## YOUR INSTRUCTIONS
Give an exact copy of the line that has "- A conta mostra" and of every line below it, through the last, with nothing else.

%%

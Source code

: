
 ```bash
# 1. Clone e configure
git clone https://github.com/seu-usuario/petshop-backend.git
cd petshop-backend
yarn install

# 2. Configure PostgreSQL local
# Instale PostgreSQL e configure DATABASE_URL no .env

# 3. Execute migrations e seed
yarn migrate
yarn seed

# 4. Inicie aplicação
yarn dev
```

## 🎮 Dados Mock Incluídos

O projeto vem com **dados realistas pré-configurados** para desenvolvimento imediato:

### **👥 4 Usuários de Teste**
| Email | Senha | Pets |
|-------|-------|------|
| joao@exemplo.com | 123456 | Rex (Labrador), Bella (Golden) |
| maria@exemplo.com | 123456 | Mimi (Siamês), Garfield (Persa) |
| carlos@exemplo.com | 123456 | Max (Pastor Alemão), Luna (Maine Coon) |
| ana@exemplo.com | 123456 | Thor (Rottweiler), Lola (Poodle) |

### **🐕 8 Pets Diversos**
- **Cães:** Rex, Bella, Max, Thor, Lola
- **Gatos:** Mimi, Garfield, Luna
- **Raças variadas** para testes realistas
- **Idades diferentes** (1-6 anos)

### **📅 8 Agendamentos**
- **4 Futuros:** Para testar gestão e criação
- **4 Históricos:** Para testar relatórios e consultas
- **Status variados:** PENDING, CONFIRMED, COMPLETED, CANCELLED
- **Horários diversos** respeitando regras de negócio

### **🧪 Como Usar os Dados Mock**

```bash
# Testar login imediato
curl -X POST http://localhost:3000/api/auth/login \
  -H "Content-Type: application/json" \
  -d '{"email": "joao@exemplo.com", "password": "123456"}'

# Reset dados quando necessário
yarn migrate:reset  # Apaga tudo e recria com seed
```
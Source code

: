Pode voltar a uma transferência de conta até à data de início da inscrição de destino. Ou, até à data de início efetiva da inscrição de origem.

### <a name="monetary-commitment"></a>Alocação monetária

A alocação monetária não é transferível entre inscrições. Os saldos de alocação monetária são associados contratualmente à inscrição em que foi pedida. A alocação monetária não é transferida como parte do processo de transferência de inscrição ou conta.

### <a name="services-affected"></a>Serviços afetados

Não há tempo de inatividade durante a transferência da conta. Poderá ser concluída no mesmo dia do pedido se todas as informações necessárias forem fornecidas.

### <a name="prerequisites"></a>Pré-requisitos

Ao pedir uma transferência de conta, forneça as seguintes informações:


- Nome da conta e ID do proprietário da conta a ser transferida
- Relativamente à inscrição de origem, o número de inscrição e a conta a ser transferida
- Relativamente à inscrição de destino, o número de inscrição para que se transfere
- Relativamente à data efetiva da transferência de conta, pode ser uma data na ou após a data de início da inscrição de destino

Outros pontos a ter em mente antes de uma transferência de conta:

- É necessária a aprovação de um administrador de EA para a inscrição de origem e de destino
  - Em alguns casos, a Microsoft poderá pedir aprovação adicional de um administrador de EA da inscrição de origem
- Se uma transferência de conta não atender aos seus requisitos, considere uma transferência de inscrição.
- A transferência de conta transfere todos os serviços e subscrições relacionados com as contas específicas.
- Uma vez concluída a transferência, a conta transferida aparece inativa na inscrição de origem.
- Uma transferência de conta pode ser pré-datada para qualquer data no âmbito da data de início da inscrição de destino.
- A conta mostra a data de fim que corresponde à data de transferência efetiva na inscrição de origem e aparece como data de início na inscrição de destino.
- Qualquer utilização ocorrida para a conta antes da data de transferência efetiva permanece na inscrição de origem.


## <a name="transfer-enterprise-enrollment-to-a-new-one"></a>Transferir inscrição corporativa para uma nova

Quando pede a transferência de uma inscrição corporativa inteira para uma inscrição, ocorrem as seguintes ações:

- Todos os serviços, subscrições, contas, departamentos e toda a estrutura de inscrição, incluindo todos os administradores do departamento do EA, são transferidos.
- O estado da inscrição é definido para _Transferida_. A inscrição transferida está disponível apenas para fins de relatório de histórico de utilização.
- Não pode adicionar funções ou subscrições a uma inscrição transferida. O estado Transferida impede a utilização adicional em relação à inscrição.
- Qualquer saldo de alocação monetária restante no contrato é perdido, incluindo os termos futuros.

%%

## ANSWER SPACE
- A conta mostra a data de fim que corresponde à data de transferência efetiva na inscrição de origem e aparece como data de início na inscrição de destino.
- Qualquer utilização ocorrida para a conta antes da data de transferência efetiva permanece na inscrição de origem.


## <a name="transfer-enterprise-enrollment-to-a-new-one"></a>Transferir inscrição corporativa para uma nova

Quando pede a transferência de uma inscrição corporativa inteira para uma inscrição, ocorrem as seguintes ações:

- Todos os serviços, subscrições, contas, departamentos e toda a estrutura de inscrição, incluindo todos os administradores do departamento do EA, são transferidos.
- O estado da inscrição é definido para _Transferida_. A inscrição transferida está disponível apenas para fins de relatório de histórico de utilização.
- Não pode adicionar funções ou subscrições a uma inscrição transferida. O estado Transferida impede a utilização adicional em relação à inscrição.
- Qualquer saldo de alocação monetária restante no contrato é perdido, incluindo os termos futuros.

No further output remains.